Tools like EssayHero exist to fill that gap — you submit an essay, get paragraph-by-paragraph feedback on Content, Language & Style, and Organisation, and use that feedback to target your next practice session.
It's not a replacement for your teacher's judgement, but it means you can practise and get structured feedback as often as you want.
What to Do in the Final Month
If the DSE is approaching and you're looking for the highest-impact actions:
Write Two Practice Essays Per Week
Write at least two full practice essays per week under timed conditions. There is no substitute for this.
Reading tips is useful. Writing essays is what actually changes your score.
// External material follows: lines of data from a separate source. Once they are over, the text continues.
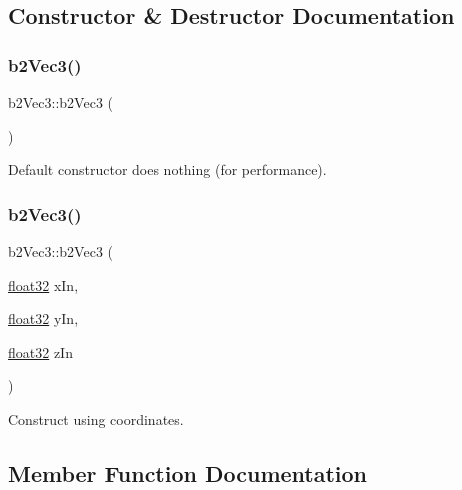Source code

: \subsection{Constructor \& Destructor Documentation}
\mbox{\label{structb2_vec3_a837423f66d6fb72d815e7390c09938b9}} 
\subsubsection{\texorpdfstring{b2Vec3()}{b2Vec3()}\hspace{0.1cm}{\footnotesize\ttfamily [1/2]}}
{\footnotesize\ttfamily b2\+Vec3\+::b2\+Vec3 (\begin{DoxyParamCaption}{ }\end{DoxyParamCaption})\hspace{0.3cm}{\ttfamily [inline]}}



Default constructor does nothing (for performance). 

\mbox{\label{structb2_vec3_a5db4043a3ea58894562081f1f68195d9}} 
\subsubsection{\texorpdfstring{b2Vec3()}{b2Vec3()}\hspace{0.1cm}{\footnotesize\ttfamily [2/2]}}
{\footnotesize\ttfamily b2\+Vec3\+::b2\+Vec3 (\begin{DoxyParamCaption}\item[{\mbox{\hyperlink{b2_settings_8h_aacdc525d6f7bddb3ae95d5c311bd06a1}{float32}}}]{x\+In,  }\item[{\mbox{\hyperlink{b2_settings_8h_aacdc525d6f7bddb3ae95d5c311bd06a1}{float32}}}]{y\+In,  }\item[{\mbox{\hyperlink{b2_settings_8h_aacdc525d6f7bddb3ae95d5c311bd06a1}{float32}}}]{z\+In }\end{DoxyParamCaption})\hspace{0.3cm}{\ttfamily [inline]}}



Construct using coordinates. 



\subsection{Member Function Documentation}
\mbox{\label{structb2_vec3_a504ee372ea33e84027b088cdbe4b2f72}} 
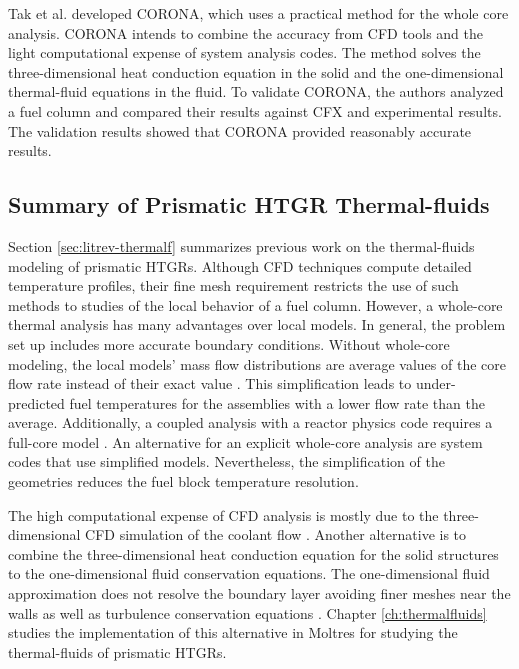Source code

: Tak et al. \cite{tak_practical_2012} \cite{tak_development_2014} developed CORONA, which uses a practical method for the whole core analysis.
CORONA intends to combine the accuracy from CFD tools and the light computational expense of system analysis codes.
The method solves the three-dimensional heat conduction equation in the solid and the one-dimensional thermal-fluid equations in the fluid.
To validate CORONA, the authors analyzed a fuel column and compared their results against CFX and experimental results.
The validation results showed that CORONA provided reasonably accurate results.

\subsection{Summary of Prismatic HTGR Thermal-fluids}

Section \ref{sec:litrev-thermalf} summarizes previous work on the thermal-fluids modeling of prismatic HTGRs.
Although CFD techniques compute detailed temperature profiles, their fine mesh requirement restricts the use of such methods to studies of the local behavior of a fuel column.
However, a whole-core thermal analysis has many advantages over local models.
In general, the problem set up includes more accurate boundary conditions.
Without whole-core modeling, the local models' mass flow distributions are average values of the core flow rate instead of their exact value \cite{huning_novel_2016}.
This simplification leads to under-predicted fuel temperatures for the assemblies with a lower flow rate than the average.
Additionally, a coupled analysis with a reactor physics code requires a full-core model \cite{tak_practical_2012}.
An alternative for an explicit whole-core analysis are system codes that use simplified models.
Nevertheless, the simplification of the geometries reduces the fuel block temperature resolution.


The high computational expense of CFD analysis is mostly due to the three-dimensional CFD simulation of the coolant flow \cite{travis_thermalhydraulics_2013}.
Another alternative is to combine the three-dimensional heat conduction equation for the solid structures to the one-dimensional fluid conservation equations.
The one-dimensional fluid approximation does not resolve the boundary layer avoiding finer meshes near the walls as well as turbulence conservation equations \cite{tak_development_2014}.
Chapter \ref{ch:thermalfluids} studies the implementation of this alternative in Moltres for studying the thermal-fluids of prismatic HTGRs.

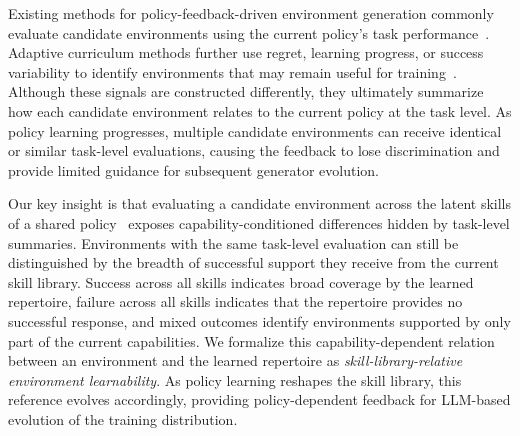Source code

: \documentclass[conference]{IEEEtran}
\begin{document}
Existing methods for policy-feedback-driven environment generation commonly
evaluate candidate environments using the current policy's task
performance~\cite{eurekaverse,envgen,curricullm}. Adaptive curriculum methods
further use regret, learning progress, or success variability to identify
environments that may remain useful for
training~\cite{paired,jiang2021plr,sfl}. Although these signals are constructed
differently, they ultimately summarize how each candidate environment relates
to the current policy at the task level. As policy learning progresses,
multiple candidate environments can receive identical or similar task-level
evaluations, causing the feedback to lose discrimination and provide limited
guidance for subsequent generator evolution.

Our key insight is that evaluating a candidate environment across the latent
skills of a shared policy~\cite{divo} exposes capability-conditioned differences
hidden by task-level summaries. Environments with the same task-level
evaluation can still be distinguished by the breadth of successful support they
receive from the current skill library. Success across all skills indicates
broad coverage by the learned repertoire, failure across all skills indicates
that the repertoire provides no successful response, and mixed outcomes
identify environments supported by only part of the current capabilities. We
formalize this capability-dependent relation between an environment and the
learned repertoire as \emph{skill-library-relative environment learnability}.
As policy learning reshapes the skill library, this reference evolves
accordingly, providing policy-dependent feedback for LLM-based evolution of the
training distribution.
\end{document}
Target Your Most Common Errors
Focus your proofreading on your most common errors. If you consistently make subject-verb agreement mistakes, train yourself to check for that specific error during your ten-minute proofreading window.
Memorise Text Type Conventions
If you're planning to write a blog entry, you should know exactly what register to use, how to open, and how to close.
These conventions should be automatic on exam day, not something you're figuring out under pressure.
Read the Official Marking Criteria
The HKEAA publishes Level Descriptors. Read them.
Understanding what a Level 5 looks like in the marker's own words is more useful than any study guide summary, including this one.
Remember the Goal
The exam tests your ability to communicate clearly in English. Everything else — structure, vocabulary, text type conventions — serves that purpose. If a reader can understand your argument, follow your reasoning, and appreciate your examples, you're doing well. The marks follow from there.